*Aim of the exercise*.
Please find every line in the records below that contains the word "collection", and copy it.

(Stored data entries)
┏━━

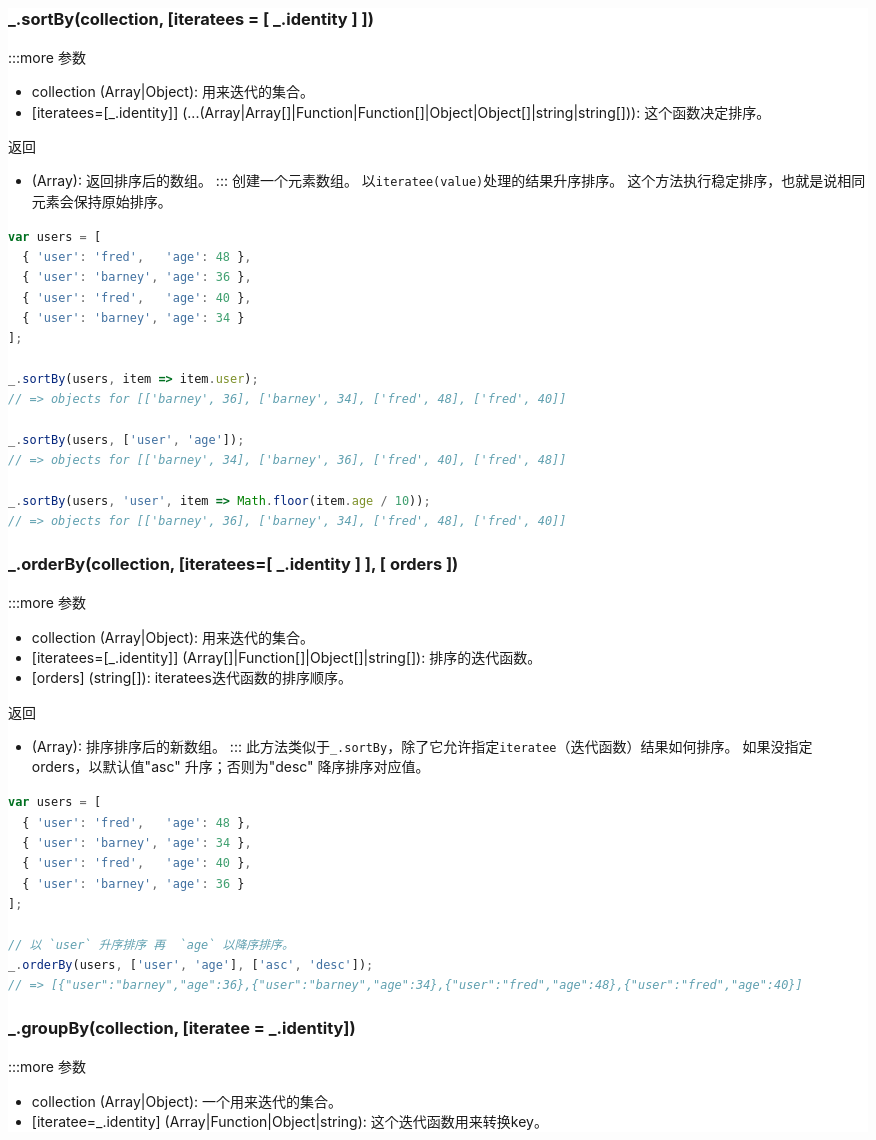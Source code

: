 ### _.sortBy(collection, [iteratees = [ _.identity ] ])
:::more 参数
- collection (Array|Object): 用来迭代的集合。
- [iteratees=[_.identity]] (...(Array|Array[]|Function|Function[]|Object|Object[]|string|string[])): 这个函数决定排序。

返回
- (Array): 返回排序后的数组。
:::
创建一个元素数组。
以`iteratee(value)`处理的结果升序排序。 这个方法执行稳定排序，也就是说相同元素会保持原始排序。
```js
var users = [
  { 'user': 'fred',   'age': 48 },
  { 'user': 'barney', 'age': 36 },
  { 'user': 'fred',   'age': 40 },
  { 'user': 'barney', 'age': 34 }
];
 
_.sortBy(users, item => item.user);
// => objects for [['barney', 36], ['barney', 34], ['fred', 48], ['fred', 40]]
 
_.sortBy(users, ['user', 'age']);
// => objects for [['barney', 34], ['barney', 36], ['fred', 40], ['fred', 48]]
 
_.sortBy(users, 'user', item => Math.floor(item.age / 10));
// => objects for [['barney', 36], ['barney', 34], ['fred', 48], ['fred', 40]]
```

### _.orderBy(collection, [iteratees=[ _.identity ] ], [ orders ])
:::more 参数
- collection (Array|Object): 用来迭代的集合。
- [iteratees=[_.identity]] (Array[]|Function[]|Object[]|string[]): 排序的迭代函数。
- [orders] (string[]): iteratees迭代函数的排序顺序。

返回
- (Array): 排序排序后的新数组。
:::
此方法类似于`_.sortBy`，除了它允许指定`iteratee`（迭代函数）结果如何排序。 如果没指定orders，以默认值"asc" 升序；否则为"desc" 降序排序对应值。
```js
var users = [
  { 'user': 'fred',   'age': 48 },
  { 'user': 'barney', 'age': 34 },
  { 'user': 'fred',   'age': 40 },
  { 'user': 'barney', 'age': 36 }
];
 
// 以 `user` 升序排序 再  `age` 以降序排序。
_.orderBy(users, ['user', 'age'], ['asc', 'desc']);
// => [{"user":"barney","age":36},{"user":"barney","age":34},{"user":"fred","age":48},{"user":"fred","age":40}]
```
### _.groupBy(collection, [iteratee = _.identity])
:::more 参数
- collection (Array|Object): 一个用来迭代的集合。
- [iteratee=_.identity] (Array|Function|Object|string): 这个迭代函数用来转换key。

┗━━
┏━━

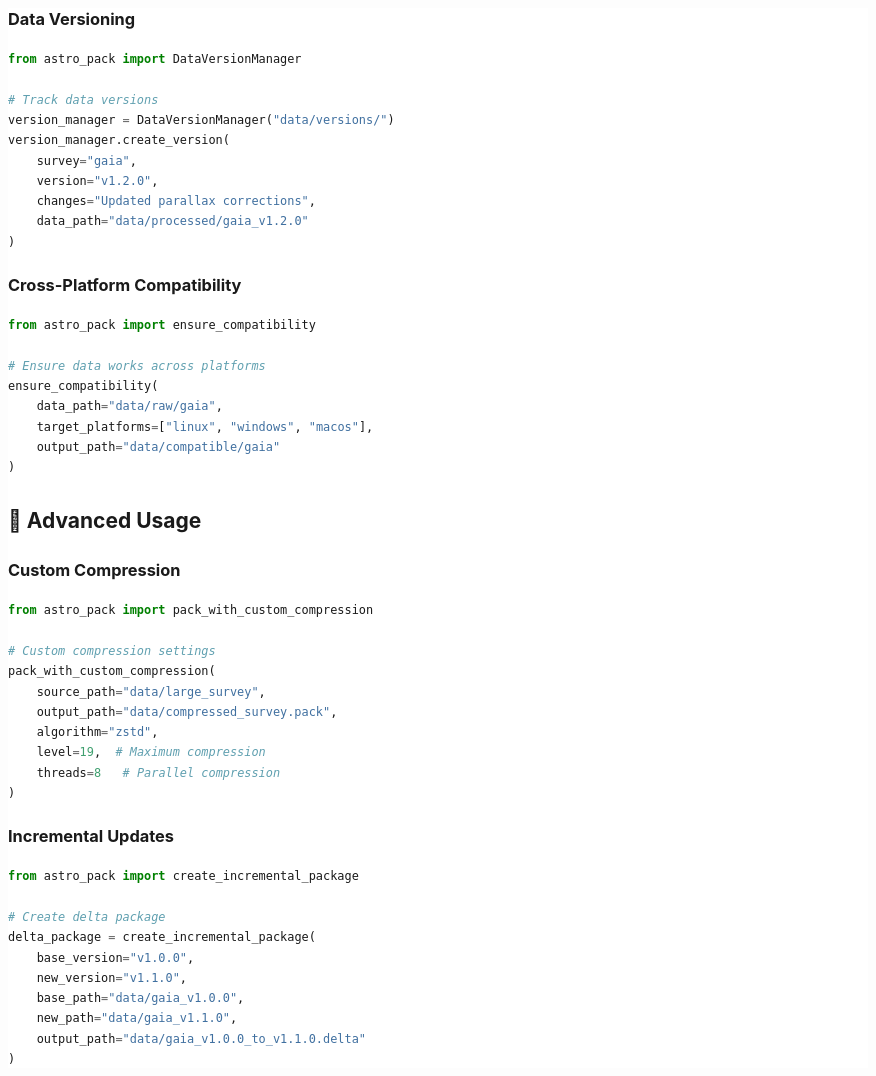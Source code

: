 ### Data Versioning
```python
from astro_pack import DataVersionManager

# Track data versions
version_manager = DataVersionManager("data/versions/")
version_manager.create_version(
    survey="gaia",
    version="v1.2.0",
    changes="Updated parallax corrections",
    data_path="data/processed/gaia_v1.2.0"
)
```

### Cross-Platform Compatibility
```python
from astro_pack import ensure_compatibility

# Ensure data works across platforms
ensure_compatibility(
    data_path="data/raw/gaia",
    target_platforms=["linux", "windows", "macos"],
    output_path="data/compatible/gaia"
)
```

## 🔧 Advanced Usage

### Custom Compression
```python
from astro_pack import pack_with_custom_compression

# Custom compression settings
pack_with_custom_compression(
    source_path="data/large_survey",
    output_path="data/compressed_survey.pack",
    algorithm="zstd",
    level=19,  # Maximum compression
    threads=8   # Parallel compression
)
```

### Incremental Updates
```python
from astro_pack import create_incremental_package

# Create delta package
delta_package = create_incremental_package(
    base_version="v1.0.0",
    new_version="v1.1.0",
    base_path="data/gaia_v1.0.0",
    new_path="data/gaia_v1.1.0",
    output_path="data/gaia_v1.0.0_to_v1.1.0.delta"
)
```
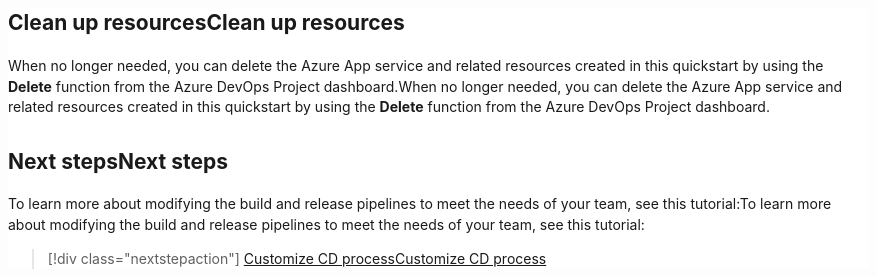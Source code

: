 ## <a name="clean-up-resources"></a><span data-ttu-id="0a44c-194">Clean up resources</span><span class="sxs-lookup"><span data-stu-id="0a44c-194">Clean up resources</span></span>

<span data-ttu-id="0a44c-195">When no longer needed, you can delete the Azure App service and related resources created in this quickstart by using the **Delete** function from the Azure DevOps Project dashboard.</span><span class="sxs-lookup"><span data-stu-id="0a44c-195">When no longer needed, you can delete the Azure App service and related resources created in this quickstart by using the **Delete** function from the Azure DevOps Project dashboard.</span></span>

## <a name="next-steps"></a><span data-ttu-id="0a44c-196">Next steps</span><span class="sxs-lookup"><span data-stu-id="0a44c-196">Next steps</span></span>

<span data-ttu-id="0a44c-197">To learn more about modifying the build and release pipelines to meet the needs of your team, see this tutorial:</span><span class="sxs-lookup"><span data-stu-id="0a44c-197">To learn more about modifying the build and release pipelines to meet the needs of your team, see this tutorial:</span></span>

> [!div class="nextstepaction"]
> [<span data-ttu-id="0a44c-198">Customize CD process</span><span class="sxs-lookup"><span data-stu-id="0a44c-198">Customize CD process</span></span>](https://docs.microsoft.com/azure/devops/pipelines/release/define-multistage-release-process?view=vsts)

┗━━

*Answer space*.
: ### _.sortBy(collection, [iteratees = [ _.identity ] ])
- collection (Array|Object): 用来迭代的集合。
### _.orderBy(collection, [iteratees=[ _.identity ] ], [ orders ])
- collection (Array|Object): 用来迭代的集合。
### _.groupBy(collection, [iteratee = _.identity])
- collection (Array|Object): 一个用来迭代的集合。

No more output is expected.